Specifying the file location this way is called specifying the “relative path” because it specifies the path to the file relative to the current working directory. This means the full path to the file will be obtained by appending the specified relative path to the (full) path of the current working directory. For example, if the current working directory is C:/Users/GraceHopper/Documents/myproject/ then the file will be saved to C:/Users/GraceHopper/Documents/myproject/data/teeth.csv. If the current working directory is C:/Users/Matt124/myproject then the file will be saved to C:/Users/Matt124/myproject/data/teeth.csv.

So, what is your current working directory? When you start or open a workflowr project in RStudio (e.g. by clicking on myproject.Rproj) RStudio will set the working directory to the location of the workflowr project on your computer. So your current working directory should be the location you chose when you started your workflowr project. You can check this by typing getwd() in the R console.

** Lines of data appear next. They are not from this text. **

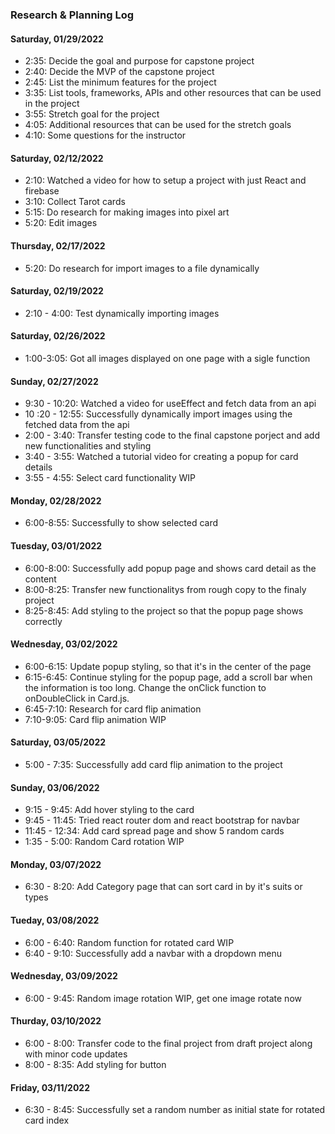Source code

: ### Research & Planning Log
#### Saturday, 01/29/2022
* 2:35: Decide the goal and purpose for capstone project
* 2:40: Decide the MVP of the capstone project
* 2:45: List the minimum features for the project
* 3:35: List tools, frameworks, APIs and other resources that can be used in the project
* 3:55: Stretch goal for the project
* 4:05: Additional resources that can be used for the stretch goals
* 4:10: Some questions for the instructor

#### Saturday, 02/12/2022

* 2:10: Watched a video for how to setup a project with just React and firebase
* 3:10: Collect Tarot cards
* 5:15: Do research for making images into pixel art
* 5:20: Edit images

#### Thursday, 02/17/2022

* 5:20: Do research for import images to a file dynamically

#### Saturday, 02/19/2022

* 2:10 - 4:00: Test dynamically importing images

#### Saturday, 02/26/2022

* 1:00-3:05: Got all images displayed on one page with a sigle function

#### Sunday, 02/27/2022

* 9:30 - 10:20: Watched a video for useEffect and fetch data from an api
* 10 :20 - 12:55: Successfully dynamically import images using the fetched data from the api
* 2:00 - 3:40: Transfer testing code to the final capstone porject and add new functionalities and styling
* 3:40 - 3:55: Watched a tutorial video for creating a popup for card details
* 3:55 - 4:55: Select card functionality WIP

#### Monday, 02/28/2022

* 6:00-8:55: Successfully to show selected card

#### Tuesday, 03/01/2022

* 6:00-8:00: Successfully add popup page and shows card detail as the content
* 8:00-8:25: Transfer new functionalitys from rough copy to the finaly project
* 8:25-8:45: Add styling to the project so that the popup page shows correctly

#### Wednesday, 03/02/2022

* 6:00-6:15: Update popup styling, so that it's in the center of the page
* 6:15-6:45: Continue styling for the popup page, add a scroll bar when the information is too long. Change the onClick function to onDoubleClick in Card.js.
* 6:45-7:10: Research for card flip animation
* 7:10-9:05: Card flip animation WIP

#### Saturday, 03/05/2022

* 5:00 - 7:35: Successfully add card flip animation to the project

#### Sunday, 03/06/2022

* 9:15 - 9:45: Add hover styling to the card
* 9:45 - 11:45: Tried react router dom and react bootstrap for navbar
* 11:45 - 12:34: Add card spread page and show 5 random cards
* 1:35 - 5:00: Random Card rotation WIP

#### Monday, 03/07/2022

*  6:30 - 8:20: Add Category page that can sort card in by it's suits or types

#### Tueday, 03/08/2022

* 6:00 - 6:40: Random function for rotated card WIP
* 6:40 - 9:10: Successfully add a navbar with a dropdown menu

#### Wednesday, 03/09/2022

* 6:00 - 9:45: Random image rotation WIP, get one image rotate now

#### Thurday, 03/10/2022

* 6:00 - 8:00: Transfer code to the final project from draft project along with minor code updates
* 8:00 - 8:35: Add styling for button

#### Friday, 03/11/2022

* 6:30 - 8:45: Successfully set a random number as initial state for rotated card index
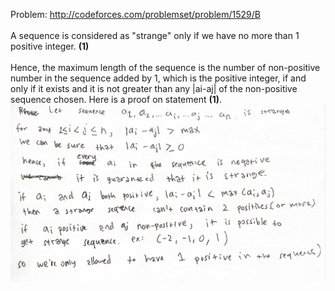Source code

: Problem: http://codeforces.com/problemset/problem/1529/B <br ><br />
A sequence is considered as "strange" only if we have no more than 1 positive integer. **(1)** <br />
<br />
Hence, the maximum length of the sequence is the number of non-positive number in the sequence added by 1, which is the positive integer, if and only if it exists and it is not greater than any |ai-aj| of the non-positive sequence chosen. Here is a proof on statement **(1)**. <br />
![GitHub Logo](proof.png)

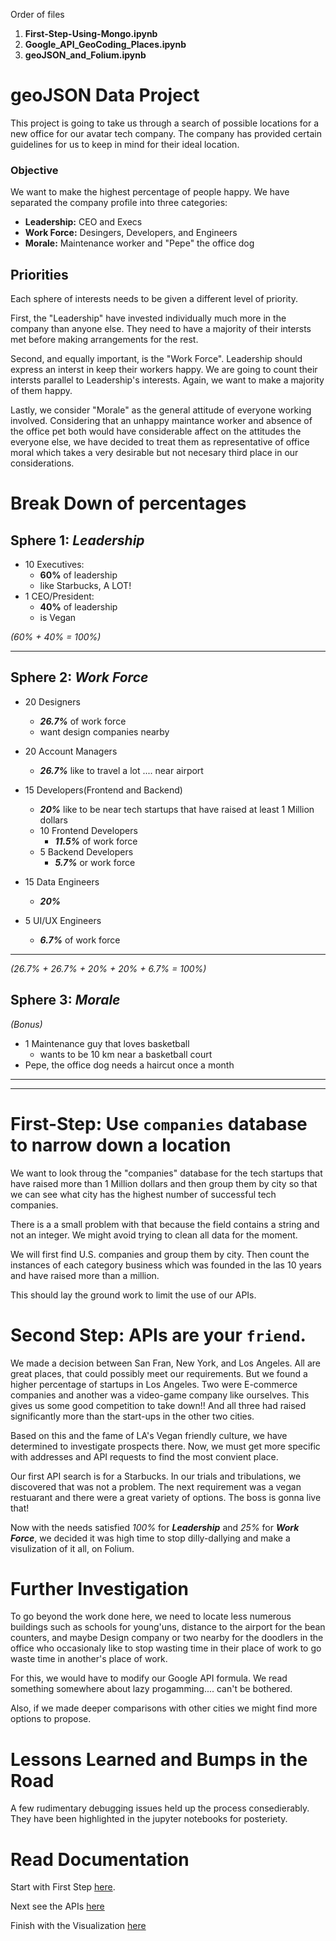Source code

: Order of files

1) **First-Step-Using-Mongo.ipynb**
2) **Google_API_GeoCoding_Places.ipynb**
3) **geoJSON_and_Folium.ipynb**


# geoJSON Data Project

This project is going to take us through a search of possible locations for a new office for our avatar tech company. The company has provided certain guidelines for us to keep in mind for their ideal location. 


### Objective
We want to make the highest percentage of people happy. We have separated the company profile into three categories: 
- **Leadership:** CEO and Execs 
- **Work Force:** Desingers, Developers, and Engineers
- **Morale:** Maintenance worker and "Pepe" the office dog


## Priorities
Each sphere of interests needs to be given a different level of priority.

First, the "Leadership" have invested individually much more in the company than anyone else. They need to have a majority of their intersts met before making arrangements for the rest.

Second, and equally important, is the "Work Force". Leadership should express an interst in keep their workers happy. We are going to count their intersts parallel to Leadership's interests. Again, we want to make a majority of them happy.

Lastly, we consider "Morale" as the general attitude of everyone working involved. Considering that an unhappy maintance worker and absence of the office pet both would have considerable affect on the attitudes the everyone else, we have decided to treat them as representative of office moral which takes a very desirable but not necesary third place in our considerations.

# Break Down of percentages
## Sphere 1: ***Leadership***

- 10 Executives: 
    - **60%** of leadership
    - like Starbucks, A LOT!
- 1 CEO/President: 
    - **40%** of leadership
    - is Vegan

*(60% + 40% = 100%)*

---------

## Sphere 2: ***Work Force***

- 20 Designers
    - ***26.7%*** of work force
    - want design companies nearby
- 20 Account Managers
    - ***26.7%*** like to travel a lot .... near airport

- 15 Developers(Frontend and Backend)
    - ***20%*** like to be near tech startups that have raised at least 1 Million dollars<br>
    - 10 Frontend Developers
        - ***11.5%*** of work force
    - 5 Backend Developers
        - ***5.7%*** or work force
- 15 Data Engineers
    - ***20%***

- 5 UI/UX Engineers
    - ***6.7%*** of work force

---------

*(26.7% + 26.7% + 20% + 20% + 6.7% = 100%)*

## Sphere 3: ***Morale***
*(Bonus)*
- 1 Maintenance guy that loves basketball
    - wants to be 10 km near a basketball court
- Pepe, the office dog needs a haircut once a month
---------
---------


# First-Step: Use `companies` database to narrow down a location  
We want to look throug the "companies" database for the tech startups that have raised more than 1 Million dollars and then group them by city so that we can see what city has the highest number of successful tech companies. 

There is a a small problem with that because the field contains a string and not an integer. We might avoid trying to clean all data for the moment. 

We will first find U.S. companies and group them by city. Then count the instances of each category business which was founded in the las 10 years and have raised more than a million.

This should lay the ground work to limit the use of our APIs.

# Second Step: APIs are your `friend`.

We made a decision between San Fran, New York, and Los Angeles. All are great places, that could possibly meet our requirements. But we found a higher percentage of startups in Los Angeles. Two were E-commerce companies and another was a video-game company like ourselves. This gives us some good competition to take down!! And all three had raised significantly more than the start-ups in the other two cities.
 
Based on this and the fame of LA's Vegan friendly culture, we have determined to investigate prospects there. Now, we must get more specific with addresses and API requests to find the most convient place.



Our first API search is for a Starbucks. In our trials and tribulations, we discovered that was not a problem. The next requirement was a vegan restuarant and there were a great variety of options. The boss is gonna live that! 

Now with the needs satisfied *100%* for ***Leadership*** and *25%* for ***Work Force***, 
we decided it was high time to stop dilly-dallying and make a visulization of it all, on Folium.

# Further Investigation
To go beyond the work done here, we need to locate less numerous buildings such as schools for young'uns, distance to the airport for the bean counters, and maybe Design company or two nearby for the doodlers in the office who occasionaly like to stop wasting time in their place of work to go waste time in another's place of work. 

For this, we would have to modify our Google API formula. We read something somewhere about lazy progamming.... can't be bothered. 

Also, if we made deeper comparisons with other cities we might find more options to propose.

# Lessons Learned and Bumps in the Road

A few rudimentary debugging issues held up the process consedierably. They have been highlighted in the jupyter notebooks for posteriety. 


# Read Documentation
Start with First Step [here](/notebooks/First-Step-Using-Mongo.ipynb#Let's-go-to-LA-for-our-API-search.-There-should-be-no-problem-finding-some-vegan-restaurants-and-Starubucks-around-there!!!).

Next see the APIs [here](/notebooks/Google_API_GeoCoding_Places.ipynb)

Finish with the Visualization [here](/notebooks/geoJSON_and_Folium.ipynb)
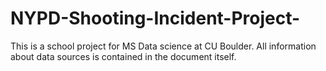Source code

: # NYPD-Shooting-Incident-Project- 
This is a school project for MS Data science at CU Boulder. All information about data sources is contained in the document itself.
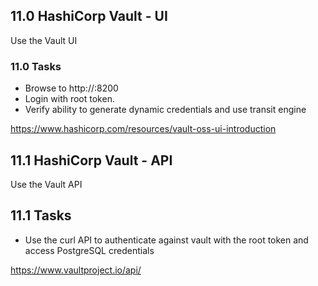 ## 11.0 HashiCorp Vault - UI
Use the Vault UI

### 11.0 Tasks
* Browse to http://<vault public ip>:8200
* Login with root token.
* Verify ability to generate dynamic credentials and use transit engine

https://www.hashicorp.com/resources/vault-oss-ui-introduction

## 11.1 HashiCorp Vault - API
Use the Vault API

## 11.1 Tasks
* Use the curl API to authenticate against vault with the root token and access PostgreSQL credentials

https://www.vaultproject.io/api/

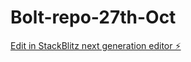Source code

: # Bolt-repo-27th-Oct

[Edit in StackBlitz next generation editor ⚡️](https://stackblitz.com/~/github.com/Goosebie/Bolt-repo-27th-Oct)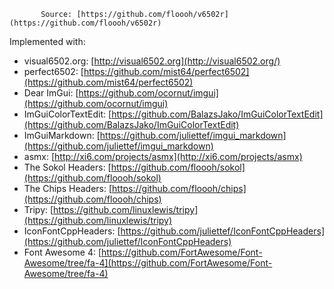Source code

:            Source: [https://github.com/floooh/v6502r](https://github.com/floooh/v6502r)

Implemented with:

- visual6502.org: [http://visual6502.org](http://visual6502.org/)
- perfect6502: [https://github.com/mist64/perfect6502](https://github.com/mist64/perfect6502)
- Dear ImGui: [https://github.com/ocornut/imgui](https://github.com/ocornut/imgui)
- ImGuiColorTextEdit: [https://github.com/BalazsJako/ImGuiColorTextEdit](https://github.com/BalazsJako/ImGuiColorTextEdit)
- ImGuiMarkdown: [https://github.com/juliettef/imgui_markdown](https://github.com/juliettef/imgui_markdown)
- asmx: [http://xi6.com/projects/asmx](http://xi6.com/projects/asmx)
- The Sokol Headers: [https://github.com/floooh/sokol](https://github.com/floooh/sokol)
- The Chips Headers: [https://github.com/floooh/chips](https://github.com/floooh/chips)
- Tripy: [https://github.com/linuxlewis/tripy](https://github.com/linuxlewis/tripy)
- IconFontCppHeaders: [https://github.com/juliettef/IconFontCppHeaders](https://github.com/juliettef/IconFontCppHeaders)
- Font Awesome 4: [https://github.com/FortAwesome/Font-Awesome/tree/fa-4](https://github.com/FortAwesome/Font-Awesome/tree/fa-4)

Notice how, by using relative paths, the code used here works for you whatever operating system you are on and however your computer is set up! You should always use relative paths where possible because it can help make your code easier for others to run and easier for you to run on different computers and different operating systems.

Create a new analysis

So, now we have some data, we are ready to perform a small analysis. To start a new analysis in RStudio, use the wflow_open() command.

  1. In the R console, open a new R Markdown file by typing

    wflow_open("analysis/teeth.Rmd")

    Notice that we again used a relative path! Relative paths are good for opening files as well as saving files. This command should create a new .Rmd file in the analysis subdirectory of your workflowr project, and open it for editing in RStudio. The file looks pretty much like other .Rmd files, but in the header note that workflowr provides its own custom output format, workflowr::wflow_html. The other minor difference is that wflow_open() adds the editor option chunk_output_type: console, which causes the code to be executed in the R console instead of within the document. If you prefer the results of the code chunks be embedded inside the document while you perform the analysis, you can delete those lines (note that this has no effect on the final results, only on the display within RStudio).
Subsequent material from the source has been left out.